The problem
Which lines in the records below contain the word "values"? Copy each one.

Records to process
—————
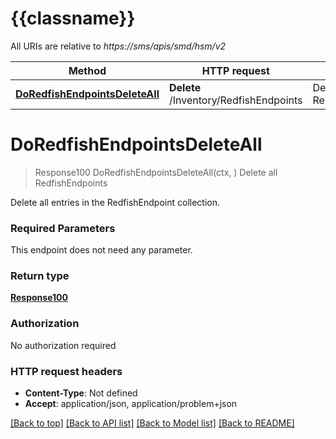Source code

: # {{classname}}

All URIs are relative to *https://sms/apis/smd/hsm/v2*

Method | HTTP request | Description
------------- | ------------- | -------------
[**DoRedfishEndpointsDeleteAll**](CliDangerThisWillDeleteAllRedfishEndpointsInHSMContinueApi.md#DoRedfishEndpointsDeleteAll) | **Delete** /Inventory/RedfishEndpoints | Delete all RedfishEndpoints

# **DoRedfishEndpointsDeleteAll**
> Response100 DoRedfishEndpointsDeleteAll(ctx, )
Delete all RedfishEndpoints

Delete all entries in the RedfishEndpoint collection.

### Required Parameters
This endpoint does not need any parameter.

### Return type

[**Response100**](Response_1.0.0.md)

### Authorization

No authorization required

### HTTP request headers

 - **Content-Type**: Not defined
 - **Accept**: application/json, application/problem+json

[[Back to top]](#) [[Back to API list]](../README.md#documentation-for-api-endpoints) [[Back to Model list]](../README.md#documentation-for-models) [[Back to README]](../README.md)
—————
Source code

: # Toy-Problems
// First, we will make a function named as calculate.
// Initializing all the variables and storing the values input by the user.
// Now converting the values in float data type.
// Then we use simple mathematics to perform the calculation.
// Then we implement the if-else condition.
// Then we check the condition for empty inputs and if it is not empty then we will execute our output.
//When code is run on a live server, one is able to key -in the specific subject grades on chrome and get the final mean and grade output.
—————
Solution to this task
// Initializing all the variables and storing the values input by the user.
// Now converting the values in float data type.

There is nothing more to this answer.